[SDP][DEMO] Small changes

jaceklaskowski · jaceklaskowski · commit 60339c42bf3a · 2025-11-08T22:41:21.000+01:00
diff --git a/docs/declarative-pipelines/index.md b/docs/declarative-pipelines/index.md
@@ -94,8 +94,7 @@ Declarative Pipelines supports the following dataset types:
 
 Streaming tables can be created with the following:
 
-* [@dp.create_streaming_table](#create_streaming_table)
-* [CREATE STREAMING TABLE](../sql/SparkSqlAstBuilder.md/#visitCreatePipelineDataset)

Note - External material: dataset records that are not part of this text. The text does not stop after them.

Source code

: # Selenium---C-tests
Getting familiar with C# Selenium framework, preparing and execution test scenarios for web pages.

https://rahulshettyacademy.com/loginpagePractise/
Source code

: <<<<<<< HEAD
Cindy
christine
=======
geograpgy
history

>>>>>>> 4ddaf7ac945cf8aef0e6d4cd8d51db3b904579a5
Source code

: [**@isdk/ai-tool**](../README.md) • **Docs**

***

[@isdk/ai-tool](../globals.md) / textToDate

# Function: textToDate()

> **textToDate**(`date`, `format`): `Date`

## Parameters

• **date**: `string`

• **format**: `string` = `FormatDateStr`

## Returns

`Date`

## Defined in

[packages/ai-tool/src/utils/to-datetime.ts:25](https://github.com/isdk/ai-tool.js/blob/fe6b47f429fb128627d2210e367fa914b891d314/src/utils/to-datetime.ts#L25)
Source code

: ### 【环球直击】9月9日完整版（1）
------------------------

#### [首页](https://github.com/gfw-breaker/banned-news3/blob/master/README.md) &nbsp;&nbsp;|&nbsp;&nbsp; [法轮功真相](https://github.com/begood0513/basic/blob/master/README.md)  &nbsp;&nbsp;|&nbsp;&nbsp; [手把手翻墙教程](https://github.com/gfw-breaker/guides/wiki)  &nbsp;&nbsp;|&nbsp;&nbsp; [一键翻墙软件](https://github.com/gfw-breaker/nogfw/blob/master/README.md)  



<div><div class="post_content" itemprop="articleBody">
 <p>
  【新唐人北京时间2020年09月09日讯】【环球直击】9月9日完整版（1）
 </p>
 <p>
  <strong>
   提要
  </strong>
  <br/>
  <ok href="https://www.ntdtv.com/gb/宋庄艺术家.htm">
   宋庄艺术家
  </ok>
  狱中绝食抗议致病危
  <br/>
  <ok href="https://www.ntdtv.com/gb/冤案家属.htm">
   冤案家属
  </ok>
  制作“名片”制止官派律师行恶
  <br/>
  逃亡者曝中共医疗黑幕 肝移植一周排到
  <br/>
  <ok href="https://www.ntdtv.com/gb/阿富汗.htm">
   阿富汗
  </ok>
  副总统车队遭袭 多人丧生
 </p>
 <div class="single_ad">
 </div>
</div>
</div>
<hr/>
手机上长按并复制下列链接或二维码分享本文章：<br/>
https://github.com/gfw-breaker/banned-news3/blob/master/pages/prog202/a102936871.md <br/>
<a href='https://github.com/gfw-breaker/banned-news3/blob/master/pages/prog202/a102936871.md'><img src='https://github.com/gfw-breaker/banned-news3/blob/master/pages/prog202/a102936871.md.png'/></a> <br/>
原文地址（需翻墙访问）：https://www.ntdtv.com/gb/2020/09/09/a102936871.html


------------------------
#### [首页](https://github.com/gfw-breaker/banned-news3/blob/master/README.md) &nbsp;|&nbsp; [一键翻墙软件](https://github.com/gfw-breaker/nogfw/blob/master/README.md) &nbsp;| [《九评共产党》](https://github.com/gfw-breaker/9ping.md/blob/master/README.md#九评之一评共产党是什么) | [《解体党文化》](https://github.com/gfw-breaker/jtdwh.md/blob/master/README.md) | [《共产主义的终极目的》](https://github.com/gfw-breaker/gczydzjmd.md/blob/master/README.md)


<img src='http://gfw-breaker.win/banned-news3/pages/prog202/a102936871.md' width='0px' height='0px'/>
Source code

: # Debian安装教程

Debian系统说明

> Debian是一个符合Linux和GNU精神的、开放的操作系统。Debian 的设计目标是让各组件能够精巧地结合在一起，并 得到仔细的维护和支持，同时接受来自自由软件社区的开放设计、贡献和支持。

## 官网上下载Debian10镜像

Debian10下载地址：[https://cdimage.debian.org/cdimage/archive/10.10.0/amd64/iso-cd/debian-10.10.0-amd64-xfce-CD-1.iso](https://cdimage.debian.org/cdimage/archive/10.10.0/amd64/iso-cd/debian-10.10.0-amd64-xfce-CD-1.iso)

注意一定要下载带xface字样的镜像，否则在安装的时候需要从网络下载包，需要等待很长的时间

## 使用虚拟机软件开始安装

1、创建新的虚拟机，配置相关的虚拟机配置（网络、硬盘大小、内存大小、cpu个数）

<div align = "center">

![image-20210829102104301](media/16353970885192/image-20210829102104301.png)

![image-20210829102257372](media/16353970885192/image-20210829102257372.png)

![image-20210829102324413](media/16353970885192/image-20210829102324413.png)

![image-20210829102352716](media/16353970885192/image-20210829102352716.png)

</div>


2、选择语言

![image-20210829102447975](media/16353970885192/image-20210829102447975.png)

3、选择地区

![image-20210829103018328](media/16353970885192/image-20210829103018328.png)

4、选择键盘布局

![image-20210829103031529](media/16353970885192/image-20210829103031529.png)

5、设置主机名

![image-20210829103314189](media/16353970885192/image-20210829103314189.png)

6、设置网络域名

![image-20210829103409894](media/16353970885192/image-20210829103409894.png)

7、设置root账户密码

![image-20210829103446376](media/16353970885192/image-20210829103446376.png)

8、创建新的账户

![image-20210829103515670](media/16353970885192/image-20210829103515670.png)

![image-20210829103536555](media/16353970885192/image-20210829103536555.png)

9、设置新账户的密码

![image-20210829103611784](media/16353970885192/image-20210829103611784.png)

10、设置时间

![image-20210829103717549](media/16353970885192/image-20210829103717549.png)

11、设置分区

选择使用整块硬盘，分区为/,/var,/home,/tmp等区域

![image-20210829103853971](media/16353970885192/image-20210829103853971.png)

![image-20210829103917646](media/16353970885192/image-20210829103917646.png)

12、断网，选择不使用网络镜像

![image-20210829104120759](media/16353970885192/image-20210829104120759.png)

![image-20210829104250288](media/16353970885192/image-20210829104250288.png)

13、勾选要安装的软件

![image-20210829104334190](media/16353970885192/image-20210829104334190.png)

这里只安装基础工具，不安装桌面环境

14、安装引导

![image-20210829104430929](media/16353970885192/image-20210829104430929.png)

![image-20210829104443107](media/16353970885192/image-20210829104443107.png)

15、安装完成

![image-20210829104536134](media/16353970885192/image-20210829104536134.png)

+* [@dp.create_streaming_table](#create_streaming_table) or [CREATE STREAMING TABLE](../sql/SparkSqlAstBuilder.md/#visitCreatePipelineDataset) (with no flows that can be defined later with [@dp.append_flow](#append_flow) or [CREATE FLOW AS INSERT INTO BY NAME](../sql/SparkSqlAstBuilder.md/#visitCreatePipelineInsertIntoFlow))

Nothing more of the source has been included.